> [Exercise instructions]
Every line of the listing that holds the word "github" should be returned.

> [Provided information]
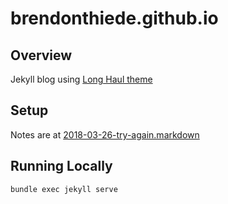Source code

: # brendonthiede.github.io

## Overview

Jekyll blog using [Long Haul theme](http://github.com/brianmaierjr/long-haul)

## Setup

Notes are at [2018-03-26-try-again.markdown](https://brendonthiede.github.io/devops/2018/03/27/try-again.html)

## Running Locally

```powershell
bundle exec jekyll serve
```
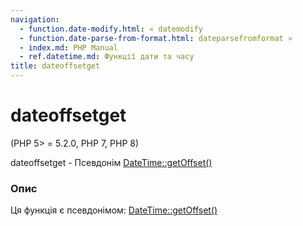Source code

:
 ```yaml
---
navigation:
  - function.date-modify.html: « datemodify
  - function.date-parse-from-format.html: dateparsefromformat »
  - index.md: PHP Manual
  - ref.datetime.md: Функції дати та часу
title: dateoffsetget
---
```

# dateoffsetget

(PHP 5> = 5.2.0, PHP 7, PHP 8)

dateoffsetget - Псевдонім [DateTime::getOffset()](datetime.getoffset.md)

### Опис

Ця функція є псевдонімом: [DateTime::getOffset()](datetime.getoffset.md)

> [Answer to this problem]
: # brendonthiede.github.io
Jekyll blog using [Long Haul theme](http://github.com/brianmaierjr/long-haul)
Notes are at [2018-03-26-try-again.markdown](https://brendonthiede.github.io/devops/2018/03/27/try-again.html)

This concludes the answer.